■ Task description
Each line in the records below, from the one that contains "[forks-url]: https://github.com/vonage/vivid-3/network/members" to the one that contains "메모리: 2028 KB, 시간: 0 ms", should be reproduced exactly, the first and last included.

:: Material to process ::

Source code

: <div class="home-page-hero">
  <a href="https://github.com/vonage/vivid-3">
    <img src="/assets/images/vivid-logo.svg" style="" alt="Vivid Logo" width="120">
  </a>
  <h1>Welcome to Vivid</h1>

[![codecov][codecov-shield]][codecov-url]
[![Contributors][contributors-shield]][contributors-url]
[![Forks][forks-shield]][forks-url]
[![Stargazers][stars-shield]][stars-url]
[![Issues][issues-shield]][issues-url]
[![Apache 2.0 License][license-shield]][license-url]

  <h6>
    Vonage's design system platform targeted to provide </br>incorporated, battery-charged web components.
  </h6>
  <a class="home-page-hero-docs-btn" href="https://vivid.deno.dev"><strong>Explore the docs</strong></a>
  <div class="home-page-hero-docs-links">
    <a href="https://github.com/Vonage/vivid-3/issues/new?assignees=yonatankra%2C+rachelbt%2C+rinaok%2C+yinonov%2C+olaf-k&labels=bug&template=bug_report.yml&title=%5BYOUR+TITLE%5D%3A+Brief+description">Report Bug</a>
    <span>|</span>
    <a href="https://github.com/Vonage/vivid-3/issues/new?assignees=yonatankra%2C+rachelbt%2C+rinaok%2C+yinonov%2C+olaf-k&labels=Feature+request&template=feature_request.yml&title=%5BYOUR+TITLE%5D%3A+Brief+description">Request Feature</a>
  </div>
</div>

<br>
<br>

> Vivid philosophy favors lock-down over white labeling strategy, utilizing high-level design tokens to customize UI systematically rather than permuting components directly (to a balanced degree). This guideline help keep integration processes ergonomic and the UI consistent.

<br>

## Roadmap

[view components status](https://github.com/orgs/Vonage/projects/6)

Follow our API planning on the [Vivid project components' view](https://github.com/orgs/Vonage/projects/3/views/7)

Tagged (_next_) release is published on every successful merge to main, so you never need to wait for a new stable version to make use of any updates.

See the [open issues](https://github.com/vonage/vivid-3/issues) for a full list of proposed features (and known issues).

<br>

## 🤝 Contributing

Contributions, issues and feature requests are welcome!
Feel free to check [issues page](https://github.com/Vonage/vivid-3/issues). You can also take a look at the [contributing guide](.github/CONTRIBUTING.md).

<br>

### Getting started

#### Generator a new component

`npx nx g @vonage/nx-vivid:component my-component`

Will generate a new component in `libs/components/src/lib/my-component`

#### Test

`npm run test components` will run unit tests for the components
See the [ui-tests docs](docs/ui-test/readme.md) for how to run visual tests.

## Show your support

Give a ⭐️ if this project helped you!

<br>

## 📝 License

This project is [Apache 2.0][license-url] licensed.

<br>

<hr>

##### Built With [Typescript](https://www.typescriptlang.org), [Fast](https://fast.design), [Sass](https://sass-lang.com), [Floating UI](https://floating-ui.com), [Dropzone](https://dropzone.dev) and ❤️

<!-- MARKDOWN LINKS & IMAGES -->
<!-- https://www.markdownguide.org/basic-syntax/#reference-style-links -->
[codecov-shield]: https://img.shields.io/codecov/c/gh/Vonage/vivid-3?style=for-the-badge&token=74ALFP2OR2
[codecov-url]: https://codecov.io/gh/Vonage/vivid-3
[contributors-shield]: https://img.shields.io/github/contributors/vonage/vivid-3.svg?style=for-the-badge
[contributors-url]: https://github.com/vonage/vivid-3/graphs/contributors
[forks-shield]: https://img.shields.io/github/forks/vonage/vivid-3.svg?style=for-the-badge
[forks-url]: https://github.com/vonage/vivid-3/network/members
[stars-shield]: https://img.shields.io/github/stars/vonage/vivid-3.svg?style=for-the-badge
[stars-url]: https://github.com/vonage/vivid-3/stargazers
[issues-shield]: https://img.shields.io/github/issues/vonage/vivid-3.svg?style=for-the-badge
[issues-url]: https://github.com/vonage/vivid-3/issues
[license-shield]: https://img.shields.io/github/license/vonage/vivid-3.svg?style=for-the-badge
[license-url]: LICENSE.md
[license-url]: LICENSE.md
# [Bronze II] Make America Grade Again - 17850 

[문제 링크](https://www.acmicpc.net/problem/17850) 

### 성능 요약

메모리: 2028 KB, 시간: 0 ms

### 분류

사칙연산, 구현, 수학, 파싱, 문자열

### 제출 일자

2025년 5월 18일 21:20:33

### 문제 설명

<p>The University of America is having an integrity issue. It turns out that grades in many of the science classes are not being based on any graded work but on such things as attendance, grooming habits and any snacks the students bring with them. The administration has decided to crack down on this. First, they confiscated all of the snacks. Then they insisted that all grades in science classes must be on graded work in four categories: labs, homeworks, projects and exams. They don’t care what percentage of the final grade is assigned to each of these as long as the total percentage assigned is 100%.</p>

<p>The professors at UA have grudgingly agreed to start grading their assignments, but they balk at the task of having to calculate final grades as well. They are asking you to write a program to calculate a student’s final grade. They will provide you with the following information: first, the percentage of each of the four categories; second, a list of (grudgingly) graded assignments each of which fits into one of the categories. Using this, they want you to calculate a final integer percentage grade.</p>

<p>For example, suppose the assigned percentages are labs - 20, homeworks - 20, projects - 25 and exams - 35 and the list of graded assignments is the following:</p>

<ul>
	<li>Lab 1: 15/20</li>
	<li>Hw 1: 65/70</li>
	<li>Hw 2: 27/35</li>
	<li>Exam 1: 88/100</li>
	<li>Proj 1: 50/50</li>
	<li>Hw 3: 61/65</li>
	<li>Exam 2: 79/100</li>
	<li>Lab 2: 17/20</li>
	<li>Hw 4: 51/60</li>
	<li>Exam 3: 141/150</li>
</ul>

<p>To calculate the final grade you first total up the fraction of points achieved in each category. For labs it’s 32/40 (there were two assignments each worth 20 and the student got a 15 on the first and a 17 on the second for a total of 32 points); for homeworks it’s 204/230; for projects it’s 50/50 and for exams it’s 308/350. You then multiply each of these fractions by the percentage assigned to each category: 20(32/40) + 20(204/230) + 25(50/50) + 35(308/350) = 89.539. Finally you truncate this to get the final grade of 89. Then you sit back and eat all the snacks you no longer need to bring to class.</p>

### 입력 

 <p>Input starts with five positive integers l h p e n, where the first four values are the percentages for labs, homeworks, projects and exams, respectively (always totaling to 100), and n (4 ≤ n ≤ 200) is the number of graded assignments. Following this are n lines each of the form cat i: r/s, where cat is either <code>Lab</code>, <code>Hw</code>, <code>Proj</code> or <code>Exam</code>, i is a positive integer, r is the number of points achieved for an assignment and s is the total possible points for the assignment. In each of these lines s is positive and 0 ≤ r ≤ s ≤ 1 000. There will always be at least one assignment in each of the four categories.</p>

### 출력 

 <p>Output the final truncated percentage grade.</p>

:::

■ Answer section
[forks-url]: https://github.com/vonage/vivid-3/network/members
[stars-shield]: https://img.shields.io/github/stars/vonage/vivid-3.svg?style=for-the-badge
[stars-url]: https://github.com/vonage/vivid-3/stargazers
[issues-shield]: https://img.shields.io/github/issues/vonage/vivid-3.svg?style=for-the-badge
[issues-url]: https://github.com/vonage/vivid-3/issues
[license-shield]: https://img.shields.io/github/license/vonage/vivid-3.svg?style=for-the-badge
[license-url]: LICENSE.md
[license-url]: LICENSE.md
# [Bronze II] Make America Grade Again - 17850 

[문제 링크](https://www.acmicpc.net/problem/17850) 

### 성능 요약

메모리: 2028 KB, 시간: 0 ms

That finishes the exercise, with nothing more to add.